Los dos seguían sentados, sin moverse, mirándose fijamente a los ojos. Bernie Rose estuvo un buen rato sin hablar.

—No te estoy pidiendo permiso, joder, Izzy —el uso del apodo infantil de Nino, que llevaba años sin pronunciar, tuvo un efecto visible—. Tú recuperas el dinero. Confórmate.

—No es por el dinero…

—Es por principio. Sí, claro. ¿Y qué vas a hacer con él? ¿Escribir cartas al director y enviarlas al New York Times? ¿Enviar a más aficionados de esos tuyos?

—Hoy en día todos lo son. Todos. Fotocopias idénticas de Júnior con sus tatuajes de mierda y sus pendientes. Pero la decisión es tuya, haz lo que tengas que hacer.

—Como siempre.

—Dos cosas.

—Empiezo a contarlas.

—Si envías a alguien por mí, si alguien envía a alguien por mí, ya puedes prepararte.

—¿Y este es el mismo Bernie Rose que decía: «yo nunca amenazo»?

—Esto no es una amenaza. Tampoco lo es esto.

—¿Qué? —Nino le miró a los ojos.

—Ni por los viejos tiempos esto te va a salir gratis. Si miro por el retrovisor y veo a alguien en el asiento de atrás, el siguiente (después de ocuparme de eso) serás tú.

—Bernie, Bernie. Somos amigos.

—No, no somos amigos.

* * *

¿Qué interpretar de eso? Cada vez que creías que entendías algo, el mundo se tapaba la nariz y seguía por su camino, y volvía a hacerse —seguía siendo— ilegible. Driver se descubrió deseando conocer la opinión de Manny Gilden. Manny era de los que entendía en un segundo lo que otros pasaban semanas tratando de descifrar. «Intuición —decía—, es todo cosa de la intuición, un don que tengo. Todo el mundo cree que soy listo, pero no lo soy. Hay algo en mí que se dedica a relacionar las cosas». Driver se preguntaba si habría llegado a Nueva York o si, como de costumbre, seis o siete veces en el mismo número de años, había anulado el viaje.
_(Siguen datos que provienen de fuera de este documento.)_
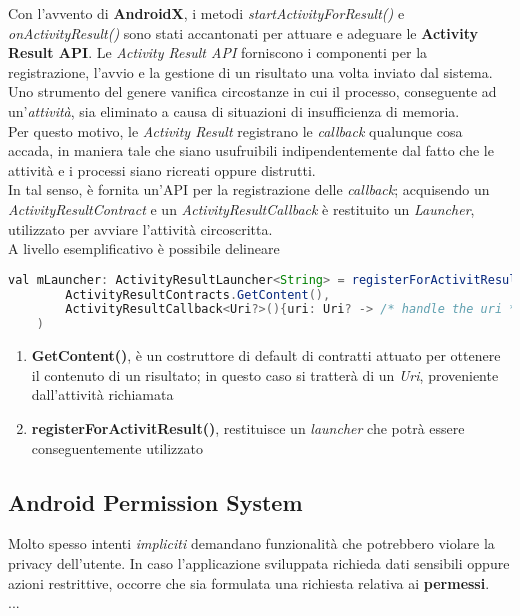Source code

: \documentclass{article}
\begin{document}
Con l'avvento di \textbf{AndroidX}, i metodi \textit{startActivityForResult()} e \textit{onActivityResult()} sono stati accantonati per attuare e adeguare le \textbf{Activity Result API}. Le \textit{Activity Result API} forniscono i componenti per la registrazione, l'avvio e la gestione di un risultato una volta inviato dal sistema. Uno strumento del genere vanifica circostanze in cui il processo, conseguente ad un'\textit{attività}, sia eliminato a causa di situazioni di insufficienza di memoria.\vspace*{7pt}\\
Per questo motivo, le \textit{Activity Result} registrano le \textit{callback} qualunque cosa accada, in maniera tale che siano usufruibili indipendentemente dal fatto che le attività e i processi siano ricreati oppure distrutti.\vspace*{7pt}\\
In tal senso, è fornita un'API per la registrazione delle \textit{callback}; acquisendo un \textit{ActivityResultContract} e un \textit{ActivityResultCallback} è restituito un \textit{Launcher}, utilizzato per avviare l'attività circoscritta.\vspace*{7pt}\\
A livello esemplificativo è possibile delineare
\begin{lstlisting}[language=JAVA, title=Istanza di un launcher per le activities]
val mLauncher: ActivityResultLauncher<String> = registerForActivitResult(
        ActivityResultContracts.GetContent(),
        ActivityResultCallback<Uri?>(){uri: Uri? -> /* handle the uri */}
    )
\end{lstlisting}
\begin{enumerate}
    \itemsep0em
    \renewcommand{\labelenumi}{ } 
    \item \textbf{GetContent()}, è un costruttore di default di contratti attuato per ottenere il contenuto di un risultato; in questo caso si tratterà di un \textit{Uri}, proveniente dall'attività richiamata
    \item \textbf{registerForActivitResult()}, restituisce un \textit{launcher} che potrà essere conseguentemente utilizzato
\end{enumerate}

\subsection*{Android Permission System}
Molto spesso intenti \textit{impliciti} demandano funzionalità che potrebbero violare la privacy dell'utente. In caso l'applicazione sviluppata richieda dati sensibili oppure azioni restrittive, occorre che sia formulata una richiesta relativa ai \textbf{permessi}.\vspace*{7pt}\\
... 
\end{document}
El Hombre del Vino salió para ver al Hombre del Café, sin ninguna expresión en su rostro, y volvió a entrar. Al cabo de media hora volvía a salir por la puerta y se subía a un coche. Un Lexus azul cielo.

Driver pensó en su manera de mirar hacia abajo, con la copa de vino en la mano, en su aspecto en el momento de montarse en el Lexus, casi etéreo, y entendió por primera vez de lo que hablaba Manny.

El que había entrado allí y el que salió de allí no eran la misma persona. Allí dentro sucedía algo que cambiaba las cosas.